Why Makeup Is Actually The Worst

    It's a wonderful, terrible tool. Use it wisely.

    Because lipstick gets all over your teeth and makes you look like you've been munching on human body parts.

    Because mascara runs down your face and makes you look like an Alice Cooper groupie.

    Because when you go for goth you'll probably get raccoon instead.

    Because blush can make it look like you took a 2x4 to the face.

    Because blue eyeshadow is harder to pull of than you think.

    Because your foundation is always the wrong color and people assume you OD'ed on sunblock.

    Because blending is hard work.

    Because if you rub your eyes you look like you haven't slept since the '90s.

    Because your concealer leaves traces of you everywhere you go.

    Because who even knows when you're supposed to end the cat eye.
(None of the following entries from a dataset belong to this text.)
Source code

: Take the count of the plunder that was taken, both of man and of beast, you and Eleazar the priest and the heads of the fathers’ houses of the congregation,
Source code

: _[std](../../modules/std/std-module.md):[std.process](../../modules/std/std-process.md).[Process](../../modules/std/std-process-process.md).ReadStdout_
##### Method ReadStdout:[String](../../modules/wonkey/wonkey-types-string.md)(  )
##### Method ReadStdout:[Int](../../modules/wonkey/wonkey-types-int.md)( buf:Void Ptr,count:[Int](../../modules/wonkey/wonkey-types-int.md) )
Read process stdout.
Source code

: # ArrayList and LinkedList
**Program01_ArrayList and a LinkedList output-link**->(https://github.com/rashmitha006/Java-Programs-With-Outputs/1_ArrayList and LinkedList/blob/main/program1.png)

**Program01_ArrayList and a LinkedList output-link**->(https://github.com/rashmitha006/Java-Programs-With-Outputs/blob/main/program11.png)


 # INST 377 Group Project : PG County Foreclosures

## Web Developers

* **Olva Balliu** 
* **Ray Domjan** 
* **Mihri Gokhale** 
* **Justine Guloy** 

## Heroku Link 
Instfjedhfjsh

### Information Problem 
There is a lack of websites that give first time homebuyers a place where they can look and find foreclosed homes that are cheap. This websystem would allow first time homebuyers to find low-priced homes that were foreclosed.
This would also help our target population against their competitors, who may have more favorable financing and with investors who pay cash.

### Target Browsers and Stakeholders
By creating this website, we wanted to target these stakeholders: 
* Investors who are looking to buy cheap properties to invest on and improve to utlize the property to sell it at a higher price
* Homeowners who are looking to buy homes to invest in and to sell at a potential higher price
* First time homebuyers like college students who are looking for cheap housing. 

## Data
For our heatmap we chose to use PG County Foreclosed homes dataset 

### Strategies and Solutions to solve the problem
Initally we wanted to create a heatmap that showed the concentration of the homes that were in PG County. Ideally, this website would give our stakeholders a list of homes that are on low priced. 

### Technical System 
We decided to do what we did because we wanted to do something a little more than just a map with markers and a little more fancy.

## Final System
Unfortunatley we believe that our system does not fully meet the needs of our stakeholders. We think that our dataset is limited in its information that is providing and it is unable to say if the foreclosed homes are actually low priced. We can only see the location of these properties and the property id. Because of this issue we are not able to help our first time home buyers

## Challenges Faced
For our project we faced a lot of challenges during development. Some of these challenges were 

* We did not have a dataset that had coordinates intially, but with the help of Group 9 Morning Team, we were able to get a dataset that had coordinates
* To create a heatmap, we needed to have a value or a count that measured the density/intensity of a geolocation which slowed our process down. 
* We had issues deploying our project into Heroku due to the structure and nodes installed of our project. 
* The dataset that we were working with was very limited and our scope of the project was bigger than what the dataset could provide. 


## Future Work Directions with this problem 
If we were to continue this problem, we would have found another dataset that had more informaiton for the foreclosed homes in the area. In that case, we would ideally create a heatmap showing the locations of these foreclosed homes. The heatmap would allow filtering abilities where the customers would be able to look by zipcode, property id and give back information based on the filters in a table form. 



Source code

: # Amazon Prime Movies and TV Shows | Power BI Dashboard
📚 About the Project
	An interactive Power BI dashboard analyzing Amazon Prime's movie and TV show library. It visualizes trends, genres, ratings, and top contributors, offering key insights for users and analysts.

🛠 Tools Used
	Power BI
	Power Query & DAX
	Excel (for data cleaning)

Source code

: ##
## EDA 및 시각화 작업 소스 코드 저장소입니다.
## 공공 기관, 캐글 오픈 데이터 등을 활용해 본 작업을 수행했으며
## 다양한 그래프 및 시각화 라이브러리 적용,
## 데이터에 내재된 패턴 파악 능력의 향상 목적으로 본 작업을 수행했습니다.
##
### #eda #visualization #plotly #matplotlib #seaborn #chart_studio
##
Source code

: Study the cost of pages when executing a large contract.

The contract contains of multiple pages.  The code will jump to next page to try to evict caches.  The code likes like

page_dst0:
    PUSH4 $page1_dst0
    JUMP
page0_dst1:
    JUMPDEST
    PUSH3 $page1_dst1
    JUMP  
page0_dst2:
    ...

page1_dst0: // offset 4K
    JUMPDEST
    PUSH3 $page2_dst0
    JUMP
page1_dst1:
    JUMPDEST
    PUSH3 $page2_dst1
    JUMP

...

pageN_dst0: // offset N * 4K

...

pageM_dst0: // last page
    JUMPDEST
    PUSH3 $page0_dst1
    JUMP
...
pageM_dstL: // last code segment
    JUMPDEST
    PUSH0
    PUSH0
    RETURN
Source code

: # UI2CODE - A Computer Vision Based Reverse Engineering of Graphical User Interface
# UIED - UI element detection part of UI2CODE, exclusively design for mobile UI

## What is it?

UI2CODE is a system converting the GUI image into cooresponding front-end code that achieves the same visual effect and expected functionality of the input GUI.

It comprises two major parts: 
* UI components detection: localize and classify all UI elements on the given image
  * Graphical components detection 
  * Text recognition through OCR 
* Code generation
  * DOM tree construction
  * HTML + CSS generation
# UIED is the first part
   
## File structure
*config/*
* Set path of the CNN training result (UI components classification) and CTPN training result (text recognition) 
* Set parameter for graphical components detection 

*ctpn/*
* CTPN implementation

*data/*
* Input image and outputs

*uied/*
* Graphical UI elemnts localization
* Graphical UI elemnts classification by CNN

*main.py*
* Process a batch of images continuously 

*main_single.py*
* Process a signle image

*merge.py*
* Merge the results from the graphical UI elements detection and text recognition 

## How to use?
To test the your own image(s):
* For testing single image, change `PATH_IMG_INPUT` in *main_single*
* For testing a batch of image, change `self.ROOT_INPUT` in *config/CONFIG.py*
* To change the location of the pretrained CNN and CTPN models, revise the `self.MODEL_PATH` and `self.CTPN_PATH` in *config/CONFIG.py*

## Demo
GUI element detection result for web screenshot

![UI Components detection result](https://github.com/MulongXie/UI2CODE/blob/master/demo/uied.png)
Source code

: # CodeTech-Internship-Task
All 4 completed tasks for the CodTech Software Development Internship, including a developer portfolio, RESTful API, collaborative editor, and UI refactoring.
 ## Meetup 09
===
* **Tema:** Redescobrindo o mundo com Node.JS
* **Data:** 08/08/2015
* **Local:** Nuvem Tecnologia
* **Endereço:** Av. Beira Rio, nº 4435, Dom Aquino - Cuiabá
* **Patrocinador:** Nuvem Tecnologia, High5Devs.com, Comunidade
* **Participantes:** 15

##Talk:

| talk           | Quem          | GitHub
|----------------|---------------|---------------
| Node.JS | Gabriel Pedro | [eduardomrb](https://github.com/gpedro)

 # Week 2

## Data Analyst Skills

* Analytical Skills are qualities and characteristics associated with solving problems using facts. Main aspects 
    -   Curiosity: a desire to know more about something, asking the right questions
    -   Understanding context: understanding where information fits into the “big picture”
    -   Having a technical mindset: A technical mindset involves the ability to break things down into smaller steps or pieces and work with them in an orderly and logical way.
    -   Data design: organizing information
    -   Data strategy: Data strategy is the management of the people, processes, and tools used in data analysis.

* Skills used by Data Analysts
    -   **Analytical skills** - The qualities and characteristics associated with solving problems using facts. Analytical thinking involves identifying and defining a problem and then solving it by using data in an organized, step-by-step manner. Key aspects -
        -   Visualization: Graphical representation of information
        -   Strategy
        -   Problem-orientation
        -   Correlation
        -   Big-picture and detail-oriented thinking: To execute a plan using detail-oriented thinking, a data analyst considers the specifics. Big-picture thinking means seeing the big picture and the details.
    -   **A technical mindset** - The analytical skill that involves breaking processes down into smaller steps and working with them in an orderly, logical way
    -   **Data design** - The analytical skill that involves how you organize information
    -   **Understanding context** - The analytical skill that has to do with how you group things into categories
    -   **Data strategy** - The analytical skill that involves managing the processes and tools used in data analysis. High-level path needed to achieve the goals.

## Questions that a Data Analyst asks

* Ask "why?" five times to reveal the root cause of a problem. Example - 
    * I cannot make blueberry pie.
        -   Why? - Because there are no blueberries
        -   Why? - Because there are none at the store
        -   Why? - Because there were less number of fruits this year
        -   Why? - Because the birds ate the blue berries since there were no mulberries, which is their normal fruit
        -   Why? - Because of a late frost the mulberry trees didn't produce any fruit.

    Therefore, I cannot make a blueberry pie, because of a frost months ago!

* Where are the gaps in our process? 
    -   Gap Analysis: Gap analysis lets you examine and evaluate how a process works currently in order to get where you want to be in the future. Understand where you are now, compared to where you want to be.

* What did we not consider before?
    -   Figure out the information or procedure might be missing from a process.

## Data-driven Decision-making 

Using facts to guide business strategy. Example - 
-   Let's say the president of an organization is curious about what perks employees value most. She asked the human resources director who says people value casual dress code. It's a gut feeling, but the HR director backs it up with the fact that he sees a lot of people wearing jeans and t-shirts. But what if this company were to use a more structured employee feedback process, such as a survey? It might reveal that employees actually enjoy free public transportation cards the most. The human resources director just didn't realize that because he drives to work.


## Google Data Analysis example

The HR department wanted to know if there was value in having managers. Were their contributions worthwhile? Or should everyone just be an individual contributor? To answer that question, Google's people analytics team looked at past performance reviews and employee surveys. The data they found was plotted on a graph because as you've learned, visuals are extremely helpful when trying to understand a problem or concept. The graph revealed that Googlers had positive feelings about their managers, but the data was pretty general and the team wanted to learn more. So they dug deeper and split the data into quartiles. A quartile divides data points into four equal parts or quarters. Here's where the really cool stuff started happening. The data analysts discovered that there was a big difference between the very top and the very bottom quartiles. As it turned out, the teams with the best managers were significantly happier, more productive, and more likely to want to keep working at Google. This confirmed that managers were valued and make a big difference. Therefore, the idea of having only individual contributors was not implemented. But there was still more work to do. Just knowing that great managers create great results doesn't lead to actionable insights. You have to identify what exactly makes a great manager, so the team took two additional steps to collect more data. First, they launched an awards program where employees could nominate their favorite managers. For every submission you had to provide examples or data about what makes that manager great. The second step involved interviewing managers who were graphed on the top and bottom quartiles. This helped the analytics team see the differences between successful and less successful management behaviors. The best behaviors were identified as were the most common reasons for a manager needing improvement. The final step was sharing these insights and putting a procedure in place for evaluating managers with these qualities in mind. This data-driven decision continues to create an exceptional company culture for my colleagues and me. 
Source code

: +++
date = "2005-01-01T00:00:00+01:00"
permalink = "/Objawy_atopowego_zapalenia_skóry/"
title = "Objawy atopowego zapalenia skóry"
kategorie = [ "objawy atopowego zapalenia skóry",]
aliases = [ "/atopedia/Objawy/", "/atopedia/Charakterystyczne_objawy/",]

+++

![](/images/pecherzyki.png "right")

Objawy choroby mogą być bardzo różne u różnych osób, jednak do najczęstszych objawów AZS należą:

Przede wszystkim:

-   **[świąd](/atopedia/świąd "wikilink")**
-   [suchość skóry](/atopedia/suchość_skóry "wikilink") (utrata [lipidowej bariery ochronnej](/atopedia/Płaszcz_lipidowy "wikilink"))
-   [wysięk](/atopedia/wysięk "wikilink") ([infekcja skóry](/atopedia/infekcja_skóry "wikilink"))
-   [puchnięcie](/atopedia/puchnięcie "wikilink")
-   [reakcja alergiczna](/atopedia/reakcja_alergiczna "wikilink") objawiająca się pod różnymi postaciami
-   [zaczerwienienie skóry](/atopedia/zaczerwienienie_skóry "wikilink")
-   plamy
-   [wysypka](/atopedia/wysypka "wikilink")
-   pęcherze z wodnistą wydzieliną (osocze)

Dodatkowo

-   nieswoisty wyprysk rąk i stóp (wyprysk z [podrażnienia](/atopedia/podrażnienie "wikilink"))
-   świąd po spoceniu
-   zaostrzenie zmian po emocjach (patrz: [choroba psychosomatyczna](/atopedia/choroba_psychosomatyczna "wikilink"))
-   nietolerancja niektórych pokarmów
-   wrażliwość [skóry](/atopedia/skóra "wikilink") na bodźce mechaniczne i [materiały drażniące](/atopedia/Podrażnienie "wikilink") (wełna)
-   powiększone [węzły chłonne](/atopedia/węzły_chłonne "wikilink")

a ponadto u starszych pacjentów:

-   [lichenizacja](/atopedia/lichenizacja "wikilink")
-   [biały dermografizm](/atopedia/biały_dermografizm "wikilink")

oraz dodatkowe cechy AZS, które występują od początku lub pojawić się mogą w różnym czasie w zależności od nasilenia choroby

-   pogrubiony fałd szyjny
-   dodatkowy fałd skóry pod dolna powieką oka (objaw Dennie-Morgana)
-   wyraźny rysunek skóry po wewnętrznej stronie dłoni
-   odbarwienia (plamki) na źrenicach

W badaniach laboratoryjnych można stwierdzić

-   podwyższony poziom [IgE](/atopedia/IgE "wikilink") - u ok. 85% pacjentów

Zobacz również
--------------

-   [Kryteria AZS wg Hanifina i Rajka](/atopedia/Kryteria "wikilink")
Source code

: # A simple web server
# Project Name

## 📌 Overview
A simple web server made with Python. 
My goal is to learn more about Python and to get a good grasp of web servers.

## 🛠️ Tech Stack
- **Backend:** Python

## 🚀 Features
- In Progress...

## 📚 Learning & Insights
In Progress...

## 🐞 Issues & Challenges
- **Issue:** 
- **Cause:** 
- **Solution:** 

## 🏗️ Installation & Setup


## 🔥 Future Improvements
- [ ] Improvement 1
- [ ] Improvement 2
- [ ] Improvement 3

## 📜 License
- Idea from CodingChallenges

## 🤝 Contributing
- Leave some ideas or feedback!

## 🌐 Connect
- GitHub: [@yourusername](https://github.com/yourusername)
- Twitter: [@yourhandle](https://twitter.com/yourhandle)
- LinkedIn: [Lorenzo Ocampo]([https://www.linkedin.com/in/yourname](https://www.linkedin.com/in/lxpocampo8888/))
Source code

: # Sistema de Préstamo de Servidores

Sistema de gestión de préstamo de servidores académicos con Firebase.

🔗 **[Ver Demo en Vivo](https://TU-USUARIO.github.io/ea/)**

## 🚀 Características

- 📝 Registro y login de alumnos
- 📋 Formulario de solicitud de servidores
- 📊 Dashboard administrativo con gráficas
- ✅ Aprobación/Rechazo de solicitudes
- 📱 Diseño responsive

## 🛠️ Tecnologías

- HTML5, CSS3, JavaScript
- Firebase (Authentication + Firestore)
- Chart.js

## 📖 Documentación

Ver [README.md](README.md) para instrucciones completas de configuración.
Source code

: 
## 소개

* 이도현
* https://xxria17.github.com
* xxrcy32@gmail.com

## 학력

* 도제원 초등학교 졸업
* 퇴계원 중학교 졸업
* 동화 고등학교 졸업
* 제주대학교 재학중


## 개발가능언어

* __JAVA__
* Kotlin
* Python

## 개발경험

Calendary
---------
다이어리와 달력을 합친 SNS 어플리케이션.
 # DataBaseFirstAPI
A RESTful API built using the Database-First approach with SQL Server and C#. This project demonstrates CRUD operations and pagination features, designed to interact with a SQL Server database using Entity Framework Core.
WHO?

    Because eyelash curlers are like tiny medieval torture devices.

    Because lipliner makes you look like you've been sneaking Oreos.

    Because smeared makeup is the stuff of nightmares.

    Because glitter exists and it shouldn't.

    Because red lipstick in the wrong hands is literally terrifying.

    Because clumpy mascara makes you look like you have spiders on/in your eyes.

    Because perfecting your eyebrows is too much pressure!

    Because makeup causes allergic reactions and breakouts.

    Because it will ruin everything you love.

    Because it's frickin' expenive!

    Because we spend forever putting it on in the morning just so we can take it off at night.

    Which is why it would be better to just never wear makeup at all.